Metabolomics in Obesity and Methods for Analyzing Multiple Phenotypes

Abstract

In this dissertation, we first assess the associations between circulating metabolites and body mass index in two U.S. prospective cohorts. Then, we propose several methods to analyze multiple phenotypes in genetic association studies based on summary statistics.

In the Chapter 1, we investigate the associations between circulating metabolites and repeatedly measured body mass index (BMI) among Caucasian men and women. We employed linear mixed models with a random intercept term to account for the within-subject correlation and adjust for potential baseline confounders including baseline obesity status, smoking, physical activity, alcohol intake, total caloric intake, age at blood draw and follow-up years. We didn't find the associations were heterogeneous between Caucasian men and women, and therefore we used fixed effect meta-analysis to combine evidences of associations from these two cohorts.
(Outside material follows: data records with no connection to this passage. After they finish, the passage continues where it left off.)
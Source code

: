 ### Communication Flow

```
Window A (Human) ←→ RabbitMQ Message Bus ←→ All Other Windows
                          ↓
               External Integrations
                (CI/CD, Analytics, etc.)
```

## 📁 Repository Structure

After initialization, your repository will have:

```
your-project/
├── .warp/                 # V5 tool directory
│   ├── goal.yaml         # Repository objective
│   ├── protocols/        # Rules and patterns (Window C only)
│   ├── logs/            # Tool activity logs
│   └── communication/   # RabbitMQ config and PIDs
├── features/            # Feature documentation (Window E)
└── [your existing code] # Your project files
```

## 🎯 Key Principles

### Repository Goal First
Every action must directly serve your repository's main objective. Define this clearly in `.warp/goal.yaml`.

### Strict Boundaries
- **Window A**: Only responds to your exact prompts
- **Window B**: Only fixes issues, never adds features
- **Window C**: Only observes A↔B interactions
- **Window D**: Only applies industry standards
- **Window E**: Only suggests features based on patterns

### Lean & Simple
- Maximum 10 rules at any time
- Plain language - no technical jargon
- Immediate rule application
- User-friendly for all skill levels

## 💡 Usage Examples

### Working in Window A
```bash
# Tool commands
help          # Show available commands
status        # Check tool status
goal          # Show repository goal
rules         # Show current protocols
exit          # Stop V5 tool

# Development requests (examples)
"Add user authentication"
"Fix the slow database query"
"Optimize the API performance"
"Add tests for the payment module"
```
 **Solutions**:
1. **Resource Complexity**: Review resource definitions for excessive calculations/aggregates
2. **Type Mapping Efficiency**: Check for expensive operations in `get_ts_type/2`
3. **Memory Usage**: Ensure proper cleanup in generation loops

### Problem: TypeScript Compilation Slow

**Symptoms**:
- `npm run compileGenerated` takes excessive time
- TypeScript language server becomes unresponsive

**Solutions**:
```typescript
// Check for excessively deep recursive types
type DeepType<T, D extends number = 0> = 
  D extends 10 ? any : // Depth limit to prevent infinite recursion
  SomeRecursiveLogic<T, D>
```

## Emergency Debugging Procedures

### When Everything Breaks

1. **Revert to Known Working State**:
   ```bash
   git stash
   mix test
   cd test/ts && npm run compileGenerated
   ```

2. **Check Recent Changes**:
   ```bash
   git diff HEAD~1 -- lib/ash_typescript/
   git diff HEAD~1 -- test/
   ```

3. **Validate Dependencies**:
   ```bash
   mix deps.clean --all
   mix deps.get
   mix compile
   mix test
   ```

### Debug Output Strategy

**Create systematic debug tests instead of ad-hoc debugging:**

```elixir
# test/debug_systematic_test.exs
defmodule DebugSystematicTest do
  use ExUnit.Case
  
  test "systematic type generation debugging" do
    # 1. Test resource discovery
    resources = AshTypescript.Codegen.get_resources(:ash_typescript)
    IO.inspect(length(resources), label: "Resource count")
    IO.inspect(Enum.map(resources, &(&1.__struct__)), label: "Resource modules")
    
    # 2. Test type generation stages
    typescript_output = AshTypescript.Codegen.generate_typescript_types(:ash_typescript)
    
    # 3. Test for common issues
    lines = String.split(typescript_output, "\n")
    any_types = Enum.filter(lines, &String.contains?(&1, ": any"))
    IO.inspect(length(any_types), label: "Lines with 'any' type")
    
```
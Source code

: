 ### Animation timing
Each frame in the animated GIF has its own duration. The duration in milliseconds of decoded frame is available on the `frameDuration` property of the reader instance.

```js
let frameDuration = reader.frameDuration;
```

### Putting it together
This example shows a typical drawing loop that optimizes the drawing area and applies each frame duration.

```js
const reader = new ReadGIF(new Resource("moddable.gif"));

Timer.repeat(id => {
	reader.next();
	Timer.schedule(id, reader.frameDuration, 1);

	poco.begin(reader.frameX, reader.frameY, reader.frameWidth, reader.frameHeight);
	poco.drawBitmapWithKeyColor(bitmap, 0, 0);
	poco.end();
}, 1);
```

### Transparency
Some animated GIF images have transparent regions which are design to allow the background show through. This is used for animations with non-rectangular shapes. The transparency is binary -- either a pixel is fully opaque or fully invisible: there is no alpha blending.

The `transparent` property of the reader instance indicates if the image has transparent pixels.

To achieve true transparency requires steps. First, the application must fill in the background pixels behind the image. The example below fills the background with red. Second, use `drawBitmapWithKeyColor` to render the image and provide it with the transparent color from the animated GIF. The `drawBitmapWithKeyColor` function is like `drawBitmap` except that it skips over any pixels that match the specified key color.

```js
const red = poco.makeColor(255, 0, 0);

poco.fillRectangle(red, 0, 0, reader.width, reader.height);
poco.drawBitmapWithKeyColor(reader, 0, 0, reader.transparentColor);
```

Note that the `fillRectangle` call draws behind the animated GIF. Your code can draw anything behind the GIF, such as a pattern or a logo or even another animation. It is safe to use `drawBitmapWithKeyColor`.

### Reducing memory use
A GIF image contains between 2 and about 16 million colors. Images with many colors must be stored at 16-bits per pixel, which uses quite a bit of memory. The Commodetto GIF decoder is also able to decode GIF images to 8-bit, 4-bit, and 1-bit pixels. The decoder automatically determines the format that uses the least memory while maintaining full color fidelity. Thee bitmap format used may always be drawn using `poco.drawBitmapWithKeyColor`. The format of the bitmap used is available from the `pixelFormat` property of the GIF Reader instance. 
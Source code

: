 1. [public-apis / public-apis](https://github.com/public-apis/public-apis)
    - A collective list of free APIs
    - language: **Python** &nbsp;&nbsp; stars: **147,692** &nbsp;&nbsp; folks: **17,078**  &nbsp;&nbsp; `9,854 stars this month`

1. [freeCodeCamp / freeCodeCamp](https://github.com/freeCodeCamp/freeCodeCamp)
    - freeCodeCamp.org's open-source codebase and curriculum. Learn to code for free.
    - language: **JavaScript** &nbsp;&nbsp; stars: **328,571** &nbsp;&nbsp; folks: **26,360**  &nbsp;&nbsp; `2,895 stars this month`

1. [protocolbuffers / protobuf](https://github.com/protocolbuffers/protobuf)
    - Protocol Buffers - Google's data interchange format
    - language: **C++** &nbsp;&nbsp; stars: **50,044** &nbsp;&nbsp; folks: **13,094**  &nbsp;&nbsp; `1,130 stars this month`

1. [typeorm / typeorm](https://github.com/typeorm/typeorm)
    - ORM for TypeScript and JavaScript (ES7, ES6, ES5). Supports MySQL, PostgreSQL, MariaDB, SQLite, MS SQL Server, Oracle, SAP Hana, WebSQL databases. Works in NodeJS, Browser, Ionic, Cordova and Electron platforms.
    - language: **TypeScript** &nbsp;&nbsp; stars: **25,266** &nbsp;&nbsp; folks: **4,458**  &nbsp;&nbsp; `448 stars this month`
We found that valine, leucine and isoleucine were positively associated with BMI, while acetylglycine was negatively associated with BMI.

In Chapter 2, we present linear mixed model based score tests for the detection of pleotropic genetic variants that are associated with multiple correlated traits based on summary statistics. Our tests are robust to effect heterogeneity and correlation structures among multiple traits. We conducted simulation studies to compare the proposed methods with existing methods. We also applied our methods to a global lipids GWAS summary statistics data set and identified hundreds of novel genetic variants.

In Chapter 3, we propose a geometric perspective on the powers of principal component association tests based on GWAS summary statistics. Utilizing eigen-analysis of the correlation matrix and asymptotic power analysis, we investigate when PCA is powerful and when it is not to detect the genetic signals. We further apply our methods to a global lipids level genome-wide association study data set and identify hundreds of novel genetic variants that were missed by conventional single-trait analysis approaches. Our results can help guide researchers to choose powerful PCAT methods in multiple phenotype association studies and also better interpret the association results.